Selling itself could be one of the few options left for Yelp Inc (YELP.N), which is struggling to win advertising dollars in an increasingly crowded market that already includes Google Inc (GOOGL.O), TripAdvisor Inc (TRIP.O) and GrubHub Inc (GRUB.N).

Yelp, owner of consumer review website, reported a second-quarter loss on Tuesday and forecast revenue for the current quarter that was far below expectations.

The news pushed down the company’s shares almost 30 percent on Wednesday to their lowest in more than two years, wiping out more than $735 million in market value.

As of Tuesday’s close, Yelp – now valued at about $1.8 billion – had already lost 39 percent of its value this year.

Unless Yelp can come up with a strategy to boost its financial performance, the San Francisco-based company should consider selling itself, several analysts said.

Yelp put itself up for sale in May but then decided not to proceed, Bloomberg reported this month.

Yahoo Inc (YHOO.O), Inc (AMZN.O) and Priceline Group Inc PLCN.O would be possible buyers, analysts said.

Yelp declined to comment. Yahoo, Amazon and Google did not respond to request for comment, while Priceline said it did not comment on acquisition rumors.

“… A Google competitor interested in an advanced local position could view Yelp as an attractive strategic alternative,” Evercore analyst Ken Sena said in a client note.


Yahoo in particular would be a good fit, according to Brean Capital’s Tom Forte and Piper Jaffray’s Gene Munster.
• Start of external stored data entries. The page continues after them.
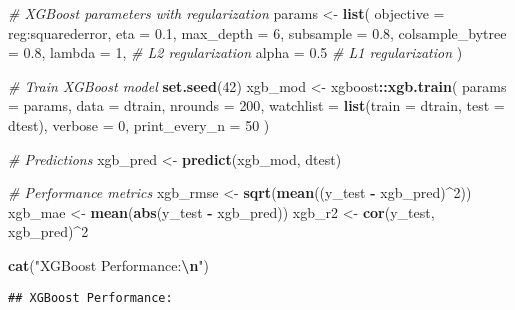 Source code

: \documentclass[
]{article}
\newenvironment{Shaded}{\begin{snugshade}}{\end{snugshade}}
\newcommand{\AttributeTok}[1]{\textcolor[rgb]{0.13,0.29,0.53}{#1}}
\newcommand{\CommentTok}[1]{\textcolor[rgb]{0.56,0.35,0.01}{\textit{#1}}}
\newcommand{\DecValTok}[1]{\textcolor[rgb]{0.00,0.00,0.81}{#1}}
\newcommand{\FloatTok}[1]{\textcolor[rgb]{0.00,0.00,0.81}{#1}}
\newcommand{\FunctionTok}[1]{\textcolor[rgb]{0.13,0.29,0.53}{\textbf{#1}}}
\newcommand{\NormalTok}[1]{#1}
\newcommand{\OtherTok}[1]{\textcolor[rgb]{0.56,0.35,0.01}{#1}}
\newcommand{\SpecialCharTok}[1]{\textcolor[rgb]{0.81,0.36,0.00}{\textbf{#1}}}
\newcommand{\StringTok}[1]{\textcolor[rgb]{0.31,0.60,0.02}{#1}}
\begin{document}
\begin{Shaded}
\begin{Highlighting}[]
\CommentTok{\# XGBoost parameters with regularization}
\NormalTok{params }\OtherTok{\textless{}{-}} \FunctionTok{list}\NormalTok{(}
  \AttributeTok{objective =} \StringTok{\textquotesingle{}reg:squarederror\textquotesingle{}}\NormalTok{,}
  \AttributeTok{eta =} \FloatTok{0.1}\NormalTok{,}
  \AttributeTok{max\_depth =} \DecValTok{6}\NormalTok{,}
  \AttributeTok{subsample =} \FloatTok{0.8}\NormalTok{,}
  \AttributeTok{colsample\_bytree =} \FloatTok{0.8}\NormalTok{,}
  \AttributeTok{lambda =} \DecValTok{1}\NormalTok{,  }\CommentTok{\# L2 regularization}
  \AttributeTok{alpha =} \FloatTok{0.5}   \CommentTok{\# L1 regularization}
\NormalTok{)}

\CommentTok{\# Train XGBoost model}
\FunctionTok{set.seed}\NormalTok{(}\DecValTok{42}\NormalTok{)}
\NormalTok{xgb\_mod }\OtherTok{\textless{}{-}}\NormalTok{ xgboost}\SpecialCharTok{::}\FunctionTok{xgb.train}\NormalTok{(}
  \AttributeTok{params =}\NormalTok{ params,}
  \AttributeTok{data =}\NormalTok{ dtrain,}
  \AttributeTok{nrounds =} \DecValTok{200}\NormalTok{,}
  \AttributeTok{watchlist =} \FunctionTok{list}\NormalTok{(}\AttributeTok{train =}\NormalTok{ dtrain, }\AttributeTok{test =}\NormalTok{ dtest),}
  \AttributeTok{verbose =} \DecValTok{0}\NormalTok{,}
  \AttributeTok{print\_every\_n =} \DecValTok{50}
\NormalTok{)}

\CommentTok{\# Predictions}
\NormalTok{xgb\_pred }\OtherTok{\textless{}{-}} \FunctionTok{predict}\NormalTok{(xgb\_mod, dtest)}

\CommentTok{\# Performance metrics}
\NormalTok{xgb\_rmse }\OtherTok{\textless{}{-}} \FunctionTok{sqrt}\NormalTok{(}\FunctionTok{mean}\NormalTok{((y\_test }\SpecialCharTok{{-}}\NormalTok{ xgb\_pred)}\SpecialCharTok{\^{}}\DecValTok{2}\NormalTok{))}
\NormalTok{xgb\_mae }\OtherTok{\textless{}{-}} \FunctionTok{mean}\NormalTok{(}\FunctionTok{abs}\NormalTok{(y\_test }\SpecialCharTok{{-}}\NormalTok{ xgb\_pred))}
\NormalTok{xgb\_r2 }\OtherTok{\textless{}{-}} \FunctionTok{cor}\NormalTok{(y\_test, xgb\_pred)}\SpecialCharTok{\^{}}\DecValTok{2}

\FunctionTok{cat}\NormalTok{(}\StringTok{"XGBoost Performance:}\SpecialCharTok{\textbackslash{}n}\StringTok{"}\NormalTok{)}
\end{Highlighting}
\end{Shaded}

\begin{verbatim}
## XGBoost Performance:
\end{verbatim}
\end{document}
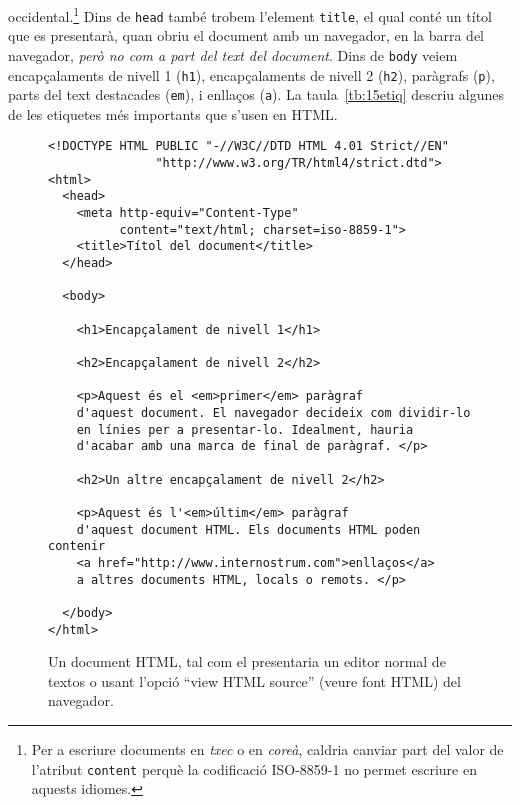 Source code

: occidental.\footnote{Per a escriure documents en \emph{txec} o en
  \emph{coreà}, caldria canviar part del valor de l'atribut
  \texttt{content} perquè la codificació ISO-8859-1 no permet escriure
  en aquests idiomes.} Dins de \texttt{head} també trobem l'element
\texttt{title}, el qual conté un títol que es presentarà, quan obriu
el document amb un navegador, en la barra del navegador, \emph{però no
  com a part del text del document}. Dins de \texttt{body} veiem
encapçalaments de nivell 1 (\texttt{h1}), encapçalaments de nivell 2
(\texttt{h2}), paràgrafs (\texttt{p}), parts del text destacades
(\texttt{em}), i enllaços (\texttt{a}). La taula~\ref{tb:15etiq} descriu algunes de les etiquetes més importants que s'usen en HTML.

\begin{figure}
\begin{center}
\begin{verbatim}
<!DOCTYPE HTML PUBLIC "-//W3C//DTD HTML 4.01 Strict//EN"
               "http://www.w3.org/TR/html4/strict.dtd">
<html>
  <head>
    <meta http-equiv="Content-Type"
          content="text/html; charset=iso-8859-1">
    <title>Títol del document</title>
  </head>

  <body>

    <h1>Encapçalament de nivell 1</h1>

    <h2>Encapçalament de nivell 2</h2>

    <p>Aquest és el <em>primer</em> paràgraf 
    d'aquest document. El navegador decideix com dividir-lo 
    en línies per a presentar-lo. Idealment, hauria 
    d'acabar amb una marca de final de paràgraf. </p>

    <h2>Un altre encapçalament de nivell 2</h2>

    <p>Aquest és l'<em>últim</em> paràgraf 
    d'aquest document HTML. Els documents HTML poden contenir 
    <a href="http://www.internostrum.com">enllaços</a> 
    a altres documents HTML, locals o remots. </p>

  </body>
</html>
\end{verbatim}
\end{center}
\caption{Un document HTML, tal com el presentaria un editor normal de
  textos o usant l'opció ``view HTML source'' (veure font HTML) del
  navegador. 
  }
\label{fg:HTML}
\end{figure}

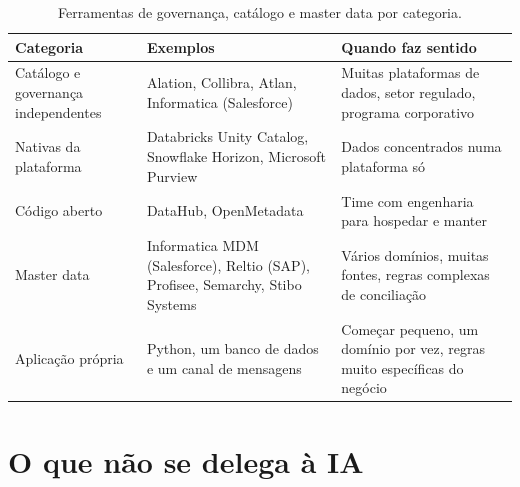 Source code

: 
\begin{table}[htbp]
  \centering
  \caption{Ferramentas de governança, catálogo e master data por categoria.}
  \label{tab:ferramentas-governanca}
  \small
  \begin{tabularx}{\textwidth}{@{}>{\raggedright\arraybackslash}p{}
      >{\raggedright\arraybackslash}X>{\raggedright\arraybackslash}X@{}}
    \toprule
    Categoria & Exemplos & Quando faz sentido \\
    \midrule
    Catálogo e governança independentes & Alation, Collibra, Atlan, Informatica (Salesforce) & Muitas plataformas de dados, setor regulado, programa corporativo \\
    \addlinespace
    Nativas da plataforma & Databricks Unity Catalog, Snowflake Horizon, Microsoft Purview & Dados concentrados numa plataforma só \\
    \addlinespace
    Código aberto & DataHub, OpenMetadata & Time com engenharia para hospedar e manter \\
    \addlinespace
    Master data & Informatica MDM (Salesforce), Reltio (SAP), Profisee, Semarchy, Stibo Systems & Vários domínios, muitas fontes, regras complexas de conciliação \\
    \addlinespace
    Aplicação própria & Python, um banco de dados e um canal de mensagens & Começar pequeno, um domínio por vez, regras muito específicas do negócio \\
    \bottomrule
  \end{tabularx}
\end{table}

\section{O que não se delega à IA}
\label{sec:gov-nao-delegar}


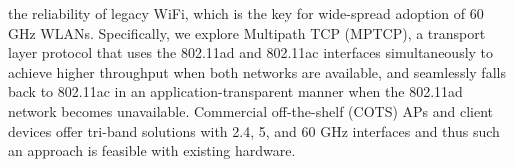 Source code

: the reliability of legacy WiFi, which is the key for wide-spread adoption of 60 GHz WLANs.
Specifically, we explore Multipath TCP (MPTCP), a transport layer
protocol that uses the 802.11ad and 802.11ac interfaces simultaneously
to achieve higher throughput when both networks are available, and
seamlessly falls back to 802.11ac in an application-transparent manner
when the 802.11ad network becomes unavailable. Commercial
off-the-shelf (COTS) APs and client devices offer tri-band solutions
with 2.4, 5, and 60 GHz interfaces and thus such an approach is
feasible with existing hardware.

\begin{comment}
In contrast, solutions that try to achieve
a similar functionality at the MAC or lower layers, such as 802.11ad's
Fast Session Transfer (FST)~\cite{80211ad}, are invariably tied to the
802.11 specifications and hence are not future proof. More
importantly, MPTCP by design provides the same guarantees to
applications as single-path TCP (SPTCP) in terms of packet delivery and
includes mechanisms to deal with issues such as packet re-ordering
among different interfaces that would otherwise need to be
addressed by any solution implemented at lower layers of the stack,
thus avoiding an unnecessary duplication of functionality.
\end{comment}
“When I think about Yahoo … I think Yelp checks a handful of boxes,” Forte told Reuters, noting Yahoo’s push into local markets and mobile advertising – an area where Yelp is strong.

Barclays analyst Christopher Merwin was skeptical, though, saying Yelp would be “an awfully big acquisition” for Yahoo.

Yelp’s website and mobile app allow users to rate a variety of local businesses, including restaurants and home services.

“The content that they have is very valuable and it would be attractive to a lot of players in the advertising space,” said an investor in the company, who declined to be named.

Yelp, which has been profitable in only three of 13 quarters since it went public in March 2012, could also attract activist shareholders, the investor said.

“I would say that holding management accountable for financial performance … is something that the entire Street would welcome. It’s not okay just to grow, you have to grow and deliver profits,” the investor said.

Analysts had expected Yelp to post a small profit in the second quarter. Instead, it posted a small loss.